For general environmental ranking information on Pennsylvania, see our Pennsylvania: #1 In All The Wrong Things page.
  • Pennsylvania is the nation's largest exporter of electricity, suffering disproportionate environmental damage by generating far more power than the state consumes.[1] Pennsylvania is third behind Texas and Florida in electricity production.[2]

  • The U.S. nuclear power, coal and oil industries all got their start in Pennsylvania, leaving behind a legacy of damage. [3]

Nuclear Power

  • The first commercial nuclear power plant in the world began operating in Shippingport, PA, on December 2, 1957. [4]
  • The worst commercial nuclear accident in U.S. history was the meltdown at Three Mile Island's Unit 2 near Harrisburg, PA in 1979.[5]
  • Pennsylvania has the 2nd highest number of commercial nuclear reactors in the country (11 total: 9 operating, 1 shut down, 1 melted down), following Illinois.[6] Consequently, Pennsylvania is #2 in generation of electricity from nuclear power [7] and is one of the top states in the generation of nuclear waste.[8]
  • The highest levels of Strontium-90 (a radioactive pollutant released from operating nuclear reactors) found in baby teeth has been found in southeastern Pennsylvania - an area surrounded by several nuclear reactors.[9]

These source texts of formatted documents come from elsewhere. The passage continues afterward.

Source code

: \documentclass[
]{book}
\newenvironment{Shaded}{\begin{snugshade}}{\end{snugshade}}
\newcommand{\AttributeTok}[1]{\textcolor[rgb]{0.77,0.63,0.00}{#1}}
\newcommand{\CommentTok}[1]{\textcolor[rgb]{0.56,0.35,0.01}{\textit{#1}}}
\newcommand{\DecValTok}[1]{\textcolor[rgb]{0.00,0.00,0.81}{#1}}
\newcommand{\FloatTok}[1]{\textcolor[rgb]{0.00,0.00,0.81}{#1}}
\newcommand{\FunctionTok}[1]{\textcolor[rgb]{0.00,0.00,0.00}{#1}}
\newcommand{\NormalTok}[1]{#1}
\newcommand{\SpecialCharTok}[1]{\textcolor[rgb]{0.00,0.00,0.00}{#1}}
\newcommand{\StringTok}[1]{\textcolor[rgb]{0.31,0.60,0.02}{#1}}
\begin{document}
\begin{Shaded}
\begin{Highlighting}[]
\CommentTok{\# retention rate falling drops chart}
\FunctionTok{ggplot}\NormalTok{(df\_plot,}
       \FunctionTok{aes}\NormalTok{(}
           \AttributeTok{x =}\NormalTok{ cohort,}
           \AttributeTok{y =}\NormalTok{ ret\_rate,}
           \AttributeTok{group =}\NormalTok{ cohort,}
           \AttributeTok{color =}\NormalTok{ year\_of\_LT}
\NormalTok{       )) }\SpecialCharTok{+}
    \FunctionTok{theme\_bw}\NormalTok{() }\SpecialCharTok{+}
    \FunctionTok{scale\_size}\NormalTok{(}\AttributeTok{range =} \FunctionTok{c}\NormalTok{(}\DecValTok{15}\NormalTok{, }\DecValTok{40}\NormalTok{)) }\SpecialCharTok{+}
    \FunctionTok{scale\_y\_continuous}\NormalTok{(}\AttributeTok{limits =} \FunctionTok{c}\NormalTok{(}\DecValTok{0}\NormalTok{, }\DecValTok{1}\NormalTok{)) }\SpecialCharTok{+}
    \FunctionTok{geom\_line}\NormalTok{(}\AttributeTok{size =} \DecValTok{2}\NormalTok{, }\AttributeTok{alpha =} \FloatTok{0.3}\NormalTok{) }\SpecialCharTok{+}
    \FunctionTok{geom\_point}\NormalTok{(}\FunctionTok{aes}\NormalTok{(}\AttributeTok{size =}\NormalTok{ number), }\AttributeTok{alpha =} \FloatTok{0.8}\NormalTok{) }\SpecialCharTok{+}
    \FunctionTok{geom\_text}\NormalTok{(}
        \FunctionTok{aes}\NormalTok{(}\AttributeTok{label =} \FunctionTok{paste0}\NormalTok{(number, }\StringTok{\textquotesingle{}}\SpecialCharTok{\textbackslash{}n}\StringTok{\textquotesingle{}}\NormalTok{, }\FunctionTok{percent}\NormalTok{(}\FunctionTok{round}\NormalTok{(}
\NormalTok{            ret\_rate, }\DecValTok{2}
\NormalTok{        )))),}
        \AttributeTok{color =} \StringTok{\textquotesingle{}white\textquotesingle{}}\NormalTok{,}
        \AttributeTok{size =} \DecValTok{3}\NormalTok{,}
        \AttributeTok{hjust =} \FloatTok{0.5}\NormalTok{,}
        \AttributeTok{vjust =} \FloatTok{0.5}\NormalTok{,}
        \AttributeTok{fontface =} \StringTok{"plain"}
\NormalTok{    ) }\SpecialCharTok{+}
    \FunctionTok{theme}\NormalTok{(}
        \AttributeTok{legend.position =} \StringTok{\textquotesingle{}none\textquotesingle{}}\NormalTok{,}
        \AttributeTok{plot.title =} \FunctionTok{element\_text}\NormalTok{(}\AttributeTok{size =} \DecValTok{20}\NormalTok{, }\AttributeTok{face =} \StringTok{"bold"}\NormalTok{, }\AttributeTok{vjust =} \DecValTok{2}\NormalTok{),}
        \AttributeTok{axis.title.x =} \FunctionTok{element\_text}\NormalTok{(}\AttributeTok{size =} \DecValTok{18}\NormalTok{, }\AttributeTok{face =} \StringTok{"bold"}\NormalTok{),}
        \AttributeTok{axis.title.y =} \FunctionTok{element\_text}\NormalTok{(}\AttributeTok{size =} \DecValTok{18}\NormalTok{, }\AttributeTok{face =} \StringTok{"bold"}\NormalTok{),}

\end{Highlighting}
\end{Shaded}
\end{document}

  • The first major coal mining operations in the U.S. were in eastern Pennsylvania's anthracite region, where 97 percent of the country's anthracite coal reserves (the type of coal with the highest heating value, containing 86-97% carbon) is found in 9 counties of northeastern Pennsylvania.[10, 11] Until 1854, more than half of all the coal that was produced in the U.S. was Pennsylvania anthracite.[12]
  • Pennsylvania is being targeted with a proposal for the nation's first coal-to-oil refinery, to be located in Schuylkill County.
  • Pennsylvania is also home to extensive bituminous coal mining in the central and western parts of the state.[11] Before 1977, when Congress passed the Federal Surface Mining Control and Reclamation Act (SMCRA), Pennsylvania had produced one-third of all coal mined in the United States.[13]
  • Pennsylvania is tied with Illinois and Indiana for the highest number of coal-fired power plants (23) of any state.[14]
  • Pennsylvania has more power plants burning waste coal than any other state (waste coal is far dirtier than normal coal). There are 14 existing waste coal burners and at least 4 more proposed. About half of the nation's waste coal burners are in Pennsylvania and most of those outside of Pennsylvania burn waste coal as a secondary, not their primary, fuel.[15]
  • Pennsylvania is now 4th in coal production (following Wyoming, West Virginia and Kentucky).[16, 17]
  • Pennsylvania is also 4th in power produced from coal burning (following Texas, Ohio and Indiana).[18]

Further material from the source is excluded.